_What the task asks:_
Some lines in the data below hold the string "Scatter". Report how many, as a bare number.

Saved data entries
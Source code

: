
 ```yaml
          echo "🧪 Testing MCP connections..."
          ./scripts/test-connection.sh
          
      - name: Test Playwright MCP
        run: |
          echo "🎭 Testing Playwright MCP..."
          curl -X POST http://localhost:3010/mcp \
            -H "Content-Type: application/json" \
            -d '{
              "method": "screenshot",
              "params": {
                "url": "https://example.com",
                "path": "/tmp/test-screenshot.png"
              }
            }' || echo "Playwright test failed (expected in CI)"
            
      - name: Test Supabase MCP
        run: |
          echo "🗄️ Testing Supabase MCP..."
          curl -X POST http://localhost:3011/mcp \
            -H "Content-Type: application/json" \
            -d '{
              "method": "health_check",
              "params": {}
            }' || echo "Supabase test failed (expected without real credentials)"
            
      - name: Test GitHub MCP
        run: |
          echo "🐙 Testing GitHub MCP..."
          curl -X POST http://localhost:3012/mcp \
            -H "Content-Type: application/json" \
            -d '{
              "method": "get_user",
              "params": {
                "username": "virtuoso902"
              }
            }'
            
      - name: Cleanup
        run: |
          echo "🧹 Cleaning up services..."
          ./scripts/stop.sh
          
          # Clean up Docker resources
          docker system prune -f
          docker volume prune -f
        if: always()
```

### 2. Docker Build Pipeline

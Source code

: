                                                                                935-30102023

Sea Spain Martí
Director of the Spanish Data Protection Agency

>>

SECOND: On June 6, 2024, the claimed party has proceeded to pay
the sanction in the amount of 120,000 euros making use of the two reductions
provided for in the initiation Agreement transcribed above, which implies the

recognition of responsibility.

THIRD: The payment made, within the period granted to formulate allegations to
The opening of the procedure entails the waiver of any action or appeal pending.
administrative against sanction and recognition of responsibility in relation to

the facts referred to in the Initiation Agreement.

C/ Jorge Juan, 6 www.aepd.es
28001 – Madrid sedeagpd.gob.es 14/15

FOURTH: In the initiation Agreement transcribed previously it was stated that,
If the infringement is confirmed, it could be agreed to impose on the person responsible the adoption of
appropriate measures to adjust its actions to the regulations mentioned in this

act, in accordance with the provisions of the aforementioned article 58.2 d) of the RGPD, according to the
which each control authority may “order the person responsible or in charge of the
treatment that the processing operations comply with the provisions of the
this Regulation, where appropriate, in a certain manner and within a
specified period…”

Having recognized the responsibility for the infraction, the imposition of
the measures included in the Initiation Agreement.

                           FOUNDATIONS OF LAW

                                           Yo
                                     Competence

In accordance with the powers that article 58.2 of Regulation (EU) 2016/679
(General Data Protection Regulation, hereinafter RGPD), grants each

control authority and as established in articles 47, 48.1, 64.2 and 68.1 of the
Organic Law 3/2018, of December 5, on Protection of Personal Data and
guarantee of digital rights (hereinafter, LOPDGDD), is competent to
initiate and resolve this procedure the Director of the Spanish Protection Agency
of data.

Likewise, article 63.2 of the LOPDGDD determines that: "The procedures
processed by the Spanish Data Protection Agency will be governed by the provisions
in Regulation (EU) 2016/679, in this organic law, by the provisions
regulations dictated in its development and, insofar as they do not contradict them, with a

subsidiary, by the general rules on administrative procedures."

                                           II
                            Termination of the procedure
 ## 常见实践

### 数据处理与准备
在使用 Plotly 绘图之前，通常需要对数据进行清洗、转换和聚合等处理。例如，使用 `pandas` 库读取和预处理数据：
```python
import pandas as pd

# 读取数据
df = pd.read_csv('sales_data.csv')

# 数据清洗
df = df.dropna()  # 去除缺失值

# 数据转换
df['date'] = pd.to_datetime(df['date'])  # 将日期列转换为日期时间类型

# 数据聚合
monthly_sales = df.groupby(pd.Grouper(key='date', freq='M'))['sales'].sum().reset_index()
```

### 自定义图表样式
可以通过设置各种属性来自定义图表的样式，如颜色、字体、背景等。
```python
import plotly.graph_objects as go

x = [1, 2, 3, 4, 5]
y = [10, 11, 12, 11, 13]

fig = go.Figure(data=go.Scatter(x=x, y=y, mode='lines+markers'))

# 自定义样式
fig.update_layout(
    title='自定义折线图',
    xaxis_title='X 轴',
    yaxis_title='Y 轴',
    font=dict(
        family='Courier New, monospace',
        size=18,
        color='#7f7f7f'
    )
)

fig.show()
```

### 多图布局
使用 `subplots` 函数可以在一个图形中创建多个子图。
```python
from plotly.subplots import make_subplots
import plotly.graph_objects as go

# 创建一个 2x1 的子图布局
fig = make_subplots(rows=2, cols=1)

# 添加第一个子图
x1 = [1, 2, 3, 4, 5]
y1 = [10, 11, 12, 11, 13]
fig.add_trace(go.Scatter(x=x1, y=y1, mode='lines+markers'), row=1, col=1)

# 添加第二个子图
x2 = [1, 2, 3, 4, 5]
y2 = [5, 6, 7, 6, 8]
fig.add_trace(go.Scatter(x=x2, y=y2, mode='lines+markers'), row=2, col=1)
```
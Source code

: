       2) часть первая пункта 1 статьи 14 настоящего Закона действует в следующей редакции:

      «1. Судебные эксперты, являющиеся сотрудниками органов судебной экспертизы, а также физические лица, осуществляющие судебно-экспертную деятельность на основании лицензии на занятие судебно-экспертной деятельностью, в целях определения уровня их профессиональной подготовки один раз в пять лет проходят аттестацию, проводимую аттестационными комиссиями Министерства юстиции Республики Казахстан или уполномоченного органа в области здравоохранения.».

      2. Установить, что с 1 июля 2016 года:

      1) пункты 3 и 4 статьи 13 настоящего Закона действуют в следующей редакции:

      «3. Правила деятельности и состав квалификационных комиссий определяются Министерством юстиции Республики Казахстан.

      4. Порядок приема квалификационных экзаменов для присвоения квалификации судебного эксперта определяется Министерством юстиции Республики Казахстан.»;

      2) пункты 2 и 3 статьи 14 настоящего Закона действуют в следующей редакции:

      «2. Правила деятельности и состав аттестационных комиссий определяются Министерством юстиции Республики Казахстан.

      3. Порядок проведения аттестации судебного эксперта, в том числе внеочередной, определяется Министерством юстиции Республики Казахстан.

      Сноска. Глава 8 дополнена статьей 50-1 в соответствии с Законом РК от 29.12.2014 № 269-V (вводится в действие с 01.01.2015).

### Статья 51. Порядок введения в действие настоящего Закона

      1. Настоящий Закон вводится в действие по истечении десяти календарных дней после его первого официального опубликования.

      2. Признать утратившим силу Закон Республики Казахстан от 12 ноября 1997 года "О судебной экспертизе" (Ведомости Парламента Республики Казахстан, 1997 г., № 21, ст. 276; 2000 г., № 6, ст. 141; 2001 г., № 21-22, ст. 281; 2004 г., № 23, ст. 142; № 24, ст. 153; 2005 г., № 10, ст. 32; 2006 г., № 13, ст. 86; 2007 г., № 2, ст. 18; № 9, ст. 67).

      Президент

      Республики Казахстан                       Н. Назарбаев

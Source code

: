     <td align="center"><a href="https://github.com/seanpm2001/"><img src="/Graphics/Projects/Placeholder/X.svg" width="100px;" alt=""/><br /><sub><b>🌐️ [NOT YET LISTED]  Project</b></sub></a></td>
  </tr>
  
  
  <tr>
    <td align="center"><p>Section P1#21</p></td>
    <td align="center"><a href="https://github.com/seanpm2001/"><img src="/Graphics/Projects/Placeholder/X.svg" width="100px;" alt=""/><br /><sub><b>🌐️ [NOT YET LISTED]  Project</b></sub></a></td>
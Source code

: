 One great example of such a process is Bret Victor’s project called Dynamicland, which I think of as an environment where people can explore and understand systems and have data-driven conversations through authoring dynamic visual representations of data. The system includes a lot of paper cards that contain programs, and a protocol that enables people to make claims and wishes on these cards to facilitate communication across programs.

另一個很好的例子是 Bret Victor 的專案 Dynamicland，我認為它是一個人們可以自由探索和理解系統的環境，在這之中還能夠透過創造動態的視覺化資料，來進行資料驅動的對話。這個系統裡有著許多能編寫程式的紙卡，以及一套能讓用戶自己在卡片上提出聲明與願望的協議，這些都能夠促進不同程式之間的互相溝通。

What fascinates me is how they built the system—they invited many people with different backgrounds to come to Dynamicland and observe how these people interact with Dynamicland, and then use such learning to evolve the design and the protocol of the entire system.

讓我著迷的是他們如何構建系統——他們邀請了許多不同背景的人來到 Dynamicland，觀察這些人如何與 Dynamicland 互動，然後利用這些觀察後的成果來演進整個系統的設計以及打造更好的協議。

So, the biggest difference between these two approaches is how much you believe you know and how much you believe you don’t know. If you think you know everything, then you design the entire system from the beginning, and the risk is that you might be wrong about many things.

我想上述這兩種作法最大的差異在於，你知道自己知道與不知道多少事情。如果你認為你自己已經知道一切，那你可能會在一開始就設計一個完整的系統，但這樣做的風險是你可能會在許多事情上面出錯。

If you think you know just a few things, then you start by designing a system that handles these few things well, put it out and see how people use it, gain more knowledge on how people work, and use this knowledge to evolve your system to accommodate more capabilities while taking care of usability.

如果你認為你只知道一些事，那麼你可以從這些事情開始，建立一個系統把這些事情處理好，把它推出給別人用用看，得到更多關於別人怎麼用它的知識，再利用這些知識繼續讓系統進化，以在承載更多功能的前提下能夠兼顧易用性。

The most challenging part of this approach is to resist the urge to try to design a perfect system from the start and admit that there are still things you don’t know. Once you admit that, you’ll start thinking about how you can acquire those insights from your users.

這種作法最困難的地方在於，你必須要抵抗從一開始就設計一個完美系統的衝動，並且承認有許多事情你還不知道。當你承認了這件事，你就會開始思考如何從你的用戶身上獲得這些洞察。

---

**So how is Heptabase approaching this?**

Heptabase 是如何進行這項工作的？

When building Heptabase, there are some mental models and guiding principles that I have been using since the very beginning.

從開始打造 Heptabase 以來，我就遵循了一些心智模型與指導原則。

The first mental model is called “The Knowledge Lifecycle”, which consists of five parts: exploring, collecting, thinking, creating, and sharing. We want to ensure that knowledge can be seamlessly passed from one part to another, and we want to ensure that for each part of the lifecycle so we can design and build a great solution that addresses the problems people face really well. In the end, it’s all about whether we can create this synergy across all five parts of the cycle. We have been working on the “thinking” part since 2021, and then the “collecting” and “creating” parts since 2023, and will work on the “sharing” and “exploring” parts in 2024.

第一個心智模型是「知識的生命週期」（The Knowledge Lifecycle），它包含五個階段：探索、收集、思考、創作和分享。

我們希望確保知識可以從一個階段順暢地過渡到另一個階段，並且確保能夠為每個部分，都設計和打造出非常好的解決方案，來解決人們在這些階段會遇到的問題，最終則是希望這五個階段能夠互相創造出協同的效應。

_Final answer:_
3